**Required work**
In the entries below, find the lines that contain the word "결정한다" and copy them.

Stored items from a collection
▬▬▬▬▬▬▬▬▬▬

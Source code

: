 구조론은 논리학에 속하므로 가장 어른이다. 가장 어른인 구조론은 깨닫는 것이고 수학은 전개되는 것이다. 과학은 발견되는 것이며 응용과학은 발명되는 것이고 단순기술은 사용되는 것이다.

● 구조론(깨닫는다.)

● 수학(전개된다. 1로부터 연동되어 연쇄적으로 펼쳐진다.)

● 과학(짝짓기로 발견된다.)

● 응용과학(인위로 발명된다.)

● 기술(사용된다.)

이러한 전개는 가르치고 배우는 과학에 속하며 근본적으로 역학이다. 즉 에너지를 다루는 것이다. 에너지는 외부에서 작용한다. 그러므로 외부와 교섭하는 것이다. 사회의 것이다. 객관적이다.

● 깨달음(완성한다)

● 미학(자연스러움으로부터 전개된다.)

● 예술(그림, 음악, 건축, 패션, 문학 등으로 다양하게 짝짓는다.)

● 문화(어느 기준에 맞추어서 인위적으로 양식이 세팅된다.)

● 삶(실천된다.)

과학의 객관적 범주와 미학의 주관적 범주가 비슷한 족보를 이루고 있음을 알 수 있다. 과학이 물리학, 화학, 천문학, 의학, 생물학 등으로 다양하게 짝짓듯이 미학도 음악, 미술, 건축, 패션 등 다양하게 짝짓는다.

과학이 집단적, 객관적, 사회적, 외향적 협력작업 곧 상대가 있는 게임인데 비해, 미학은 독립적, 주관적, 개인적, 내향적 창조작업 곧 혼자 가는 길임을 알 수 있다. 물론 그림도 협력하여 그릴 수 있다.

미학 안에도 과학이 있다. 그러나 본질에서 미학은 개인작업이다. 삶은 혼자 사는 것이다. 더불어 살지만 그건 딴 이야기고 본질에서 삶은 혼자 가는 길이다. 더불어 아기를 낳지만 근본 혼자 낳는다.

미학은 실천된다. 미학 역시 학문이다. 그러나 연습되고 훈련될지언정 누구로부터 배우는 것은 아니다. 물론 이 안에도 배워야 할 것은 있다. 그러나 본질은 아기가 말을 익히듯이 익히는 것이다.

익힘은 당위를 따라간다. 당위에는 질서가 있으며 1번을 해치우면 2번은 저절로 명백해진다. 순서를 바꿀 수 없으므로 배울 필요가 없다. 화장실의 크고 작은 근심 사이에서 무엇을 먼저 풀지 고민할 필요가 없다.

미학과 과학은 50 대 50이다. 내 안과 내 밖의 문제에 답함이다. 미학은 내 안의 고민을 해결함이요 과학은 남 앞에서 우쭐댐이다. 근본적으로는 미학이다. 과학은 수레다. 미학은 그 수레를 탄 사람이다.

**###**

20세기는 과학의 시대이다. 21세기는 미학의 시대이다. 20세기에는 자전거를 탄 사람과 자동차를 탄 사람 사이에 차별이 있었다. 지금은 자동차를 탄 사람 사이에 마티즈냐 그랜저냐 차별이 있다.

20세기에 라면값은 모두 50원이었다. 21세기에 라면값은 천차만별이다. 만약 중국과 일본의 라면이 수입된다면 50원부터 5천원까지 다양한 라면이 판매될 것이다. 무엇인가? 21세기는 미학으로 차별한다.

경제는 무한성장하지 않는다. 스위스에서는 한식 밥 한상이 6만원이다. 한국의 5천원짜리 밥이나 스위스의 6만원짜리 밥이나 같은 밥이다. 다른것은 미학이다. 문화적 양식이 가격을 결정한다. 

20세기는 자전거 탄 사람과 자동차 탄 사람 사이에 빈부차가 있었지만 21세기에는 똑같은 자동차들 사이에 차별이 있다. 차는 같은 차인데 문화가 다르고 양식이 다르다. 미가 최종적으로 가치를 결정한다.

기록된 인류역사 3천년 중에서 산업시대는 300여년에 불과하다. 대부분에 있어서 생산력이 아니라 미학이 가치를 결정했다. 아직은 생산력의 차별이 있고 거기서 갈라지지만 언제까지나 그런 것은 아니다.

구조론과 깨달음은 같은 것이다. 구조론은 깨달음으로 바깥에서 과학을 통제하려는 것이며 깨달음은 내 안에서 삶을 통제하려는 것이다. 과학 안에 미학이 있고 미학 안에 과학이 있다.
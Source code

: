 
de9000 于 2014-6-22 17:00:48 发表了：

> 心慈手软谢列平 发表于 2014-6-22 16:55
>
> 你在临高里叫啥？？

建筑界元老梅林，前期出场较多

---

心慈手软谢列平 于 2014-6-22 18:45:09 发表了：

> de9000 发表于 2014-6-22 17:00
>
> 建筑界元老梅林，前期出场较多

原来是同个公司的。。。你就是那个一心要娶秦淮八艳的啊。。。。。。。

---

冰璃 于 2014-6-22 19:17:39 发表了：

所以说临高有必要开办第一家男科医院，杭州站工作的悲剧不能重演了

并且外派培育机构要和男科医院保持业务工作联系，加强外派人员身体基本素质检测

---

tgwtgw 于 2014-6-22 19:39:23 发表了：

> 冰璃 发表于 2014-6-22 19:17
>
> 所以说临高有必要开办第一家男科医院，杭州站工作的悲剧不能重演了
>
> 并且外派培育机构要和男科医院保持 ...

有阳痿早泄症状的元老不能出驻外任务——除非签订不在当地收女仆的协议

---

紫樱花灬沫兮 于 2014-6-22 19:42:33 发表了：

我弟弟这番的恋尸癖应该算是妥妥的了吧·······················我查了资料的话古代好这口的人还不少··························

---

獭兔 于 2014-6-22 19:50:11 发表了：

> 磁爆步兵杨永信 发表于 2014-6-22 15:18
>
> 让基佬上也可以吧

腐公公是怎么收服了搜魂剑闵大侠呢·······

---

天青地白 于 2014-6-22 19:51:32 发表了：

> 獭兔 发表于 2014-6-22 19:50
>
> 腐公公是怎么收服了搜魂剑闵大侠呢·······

▬▬▬▬▬▬▬▬▬▬

**Response below**
경제는 무한성장하지 않는다. 스위스에서는 한식 밥 한상이 6만원이다. 한국의 5천원짜리 밥이나 스위스의 6만원짜리 밥이나 같은 밥이다. 다른것은 미학이다. 문화적 양식이 가격을 결정한다. 
20세기는 자전거 탄 사람과 자동차 탄 사람 사이에 빈부차가 있었지만 21세기에는 똑같은 자동차들 사이에 차별이 있다. 차는 같은 차인데 문화가 다르고 양식이 다르다. 미가 최종적으로 가치를 결정한다.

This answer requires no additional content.